Posted on Mar 9, 2013 by | 5 comments

high and low brow

High and Low (Brow)

And we’re back! Shockingly enough, James and I almost kept our set schedule for recording High and Low (Brow). Granted, a late winter storm frightened James more than his own shadow, but just a few days later he made his way back to civilization to record. So we touch on a new segment of James Gillham: Pop Culture Guru, We offer advice of where to start with HP Lovecraft, and James comes to the ultimate decision that he needs to take more stands in his life. Yeah, like woah.

So for this episode of High and Low (Brow) we take a look back at some of the films we’ve previously watched as this episode’s theme is Connections, meaning we are watching films that are connected to previous films we’ve watched for the show. First up is Horror Castle, aka The Virgin of Neuremberg, aka Das Schloss das Grauens. Duh.The second film that we review for this episode is the 1972 film, Asylum. Will we like them? Will we hate them? Will we totally forget to talk about them? All three are ultimately possible.

If you have any recommendations for films we could watch for High and Low (Brow), or want to suggest a potential theme for us to use, or simply want to tell James how awesome he is, feel free to email us and tell us your ideas. If you enjoy the show make sure to subscribe through iTunes or our RSS feed so you can catch every new episode. Also, please friend James on Facebook, Letterboxd and his second attempt at Twitter. Because it will frighten and confuse him. And while you’re there be sure to join our relatively new Facebook group devoted to Where the Long Tail Ends.

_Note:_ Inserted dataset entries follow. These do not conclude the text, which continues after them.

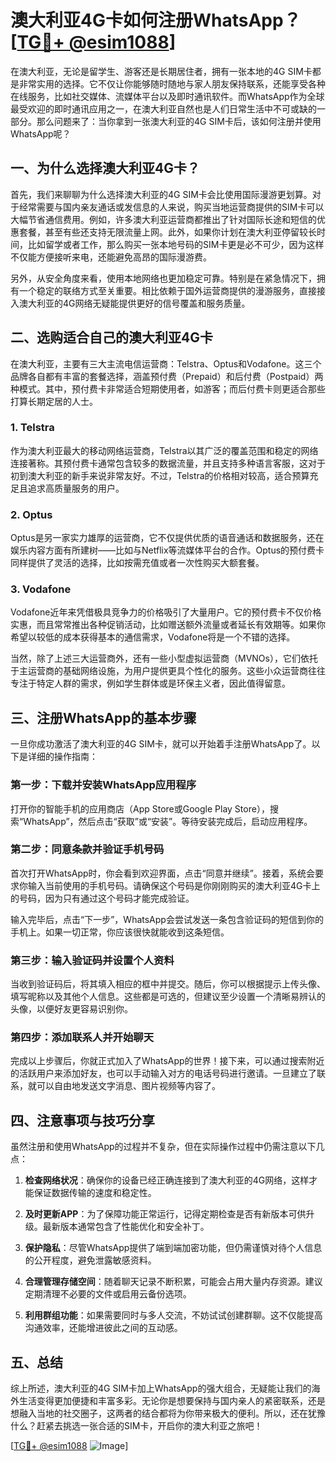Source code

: # 澳大利亚4G卡如何注册WhatsApp？[[TG💪+ @esim1088](https://t.me/s/esim1088)]

在澳大利亚，无论是留学生、游客还是长期居住者，拥有一张本地的4G SIM卡都是非常实用的选择。它不仅让你能够随时随地与家人朋友保持联系，还能享受各种在线服务，比如社交媒体、流媒体平台以及即时通讯软件。而WhatsApp作为全球最受欢迎的即时通讯应用之一，在澳大利亚自然也是人们日常生活中不可或缺的一部分。那么问题来了：当你拿到一张澳大利亚的4G SIM卡后，该如何注册并使用WhatsApp呢？

## 一、为什么选择澳大利亚4G卡？

首先，我们来聊聊为什么选择澳大利亚的4G SIM卡会比使用国际漫游更划算。对于经常需要与国内亲友通话或发信息的人来说，购买当地运营商提供的SIM卡可以大幅节省通信费用。例如，许多澳大利亚运营商都推出了针对国际长途和短信的优惠套餐，甚至有些还支持无限流量上网。此外，如果你计划在澳大利亚停留较长时间，比如留学或者工作，那么购买一张本地号码的SIM卡更是必不可少，因为这样不仅能方便接听来电，还能避免高昂的国际漫游费。

另外，从安全角度来看，使用本地网络也更加稳定可靠。特别是在紧急情况下，拥有一个稳定的联络方式至关重要。相比依赖于国外运营商提供的漫游服务，直接接入澳大利亚的4G网络无疑能提供更好的信号覆盖和服务质量。

## 二、选购适合自己的澳大利亚4G卡

在澳大利亚，主要有三大主流电信运营商：Telstra、Optus和Vodafone。这三个品牌各自都有丰富的套餐选择，涵盖预付费（Prepaid）和后付费（Postpaid）两种模式。其中，预付费卡非常适合短期使用者，如游客；而后付费卡则更适合那些打算长期定居的人士。

### 1. Telstra
作为澳大利亚最大的移动网络运营商，Telstra以其广泛的覆盖范围和稳定的网络连接著称。其预付费卡通常包含较多的数据流量，并且支持多种语言客服，这对于初到澳大利亚的新手来说非常友好。不过，Telstra的价格相对较高，适合预算充足且追求高质量服务的用户。

### 2. Optus
Optus是另一家实力雄厚的运营商，它不仅提供优质的语音通话和数据服务，还在娱乐内容方面有所建树——比如与Netflix等流媒体平台的合作。Optus的预付费卡同样提供了灵活的选择，比如按需充值或者一次性购买大额套餐。

### 3. Vodafone
Vodafone近年来凭借极具竞争力的价格吸引了大量用户。它的预付费卡不仅价格实惠，而且常常推出各种促销活动，比如赠送额外流量或者延长有效期等。如果你希望以较低的成本获得基本的通信需求，Vodafone将是一个不错的选择。

当然，除了上述三大运营商外，还有一些小型虚拟运营商（MVNOs），它们依托于主运营商的基础网络设施，为用户提供更具个性化的服务。这些小众运营商往往专注于特定人群的需求，例如学生群体或是环保主义者，因此值得留意。

## 三、注册WhatsApp的基本步骤

一旦你成功激活了澳大利亚的4G SIM卡，就可以开始着手注册WhatsApp了。以下是详细的操作指南：

### 第一步：下载并安装WhatsApp应用程序
打开你的智能手机的应用商店（App Store或Google Play Store），搜索“WhatsApp”，然后点击“获取”或“安装”。等待安装完成后，启动应用程序。

### 第二步：同意条款并验证手机号码
首次打开WhatsApp时，你会看到欢迎界面，点击“同意并继续”。接着，系统会要求你输入当前使用的手机号码。请确保这个号码是你刚刚购买的澳大利亚4G卡上的号码，因为只有通过这个号码才能完成验证。

输入完毕后，点击“下一步”，WhatsApp会尝试发送一条包含验证码的短信到你的手机上。如果一切正常，你应该很快就能收到这条短信。

### 第三步：输入验证码并设置个人资料
当收到验证码后，将其填入相应的框中并提交。随后，你可以根据提示上传头像、填写昵称以及其他个人信息。这些都是可选的，但建议至少设置一个清晰易辨认的头像，以便好友更容易识别你。

### 第四步：添加联系人并开始聊天
完成以上步骤后，你就正式加入了WhatsApp的世界！接下来，可以通过搜索附近的活跃用户来添加好友，也可以手动输入对方的电话号码进行邀请。一旦建立了联系，就可以自由地发送文字消息、图片视频等内容了。

## 四、注意事项与技巧分享

虽然注册和使用WhatsApp的过程并不复杂，但在实际操作过程中仍需注意以下几点：

1. **检查网络状况**：确保你的设备已经正确连接到了澳大利亚的4G网络，这样才能保证数据传输的速度和稳定性。
   
2. **及时更新APP**：为了保障功能正常运行，记得定期检查是否有新版本可供升级。最新版本通常包含了性能优化和安全补丁。

3. **保护隐私**：尽管WhatsApp提供了端到端加密功能，但仍需谨慎对待个人信息的公开程度，避免泄露敏感资料。

4. **合理管理存储空间**：随着聊天记录不断积累，可能会占用大量内存资源。建议定期清理不必要的文件或启用云备份选项。

5. **利用群组功能**：如果需要同时与多人交流，不妨试试创建群聊。这不仅能提高沟通效率，还能增进彼此之间的互动感。

## 五、总结

综上所述，澳大利亚的4G SIM卡加上WhatsApp的强大组合，无疑能让我们的海外生活变得更加便捷和丰富多彩。无论你是想要保持与国内亲人的紧密联系，还是想融入当地的社交圈子，这两者的结合都将为你带来极大的便利。所以，还在犹豫什么？赶紧去挑选一张合适的SIM卡，开启你的澳大利亚之旅吧！

[[TG💪+ @esim1088](https://t.me/s/esim1088) ![Image](https://i.postimg.cc/4NQfJmqS/Snipaste-2025-05-13-00-14-12.png)]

One more thing, if you enjoy the show feel free to donate to it through PayPal in either a single installment or as a recurring donor. We’ve done some upgrading to our equipment in recent months, and every little bit helps as we continue to try ans stay ahead of the curve.

And, as always, thanks for listening!

Opening Theme – Adonai/ by Ennio Morricone
Closing Music – Away by The Bolshoi

High and Low (Brow) - Connections [ 1:50:43 | 50.71 MB ] Download

Matt Gamble
I review movies. I run a movie theatre. I annoy people. I let my dogs lick my face whenever they want. Sometimes I'm even a halfway decent human.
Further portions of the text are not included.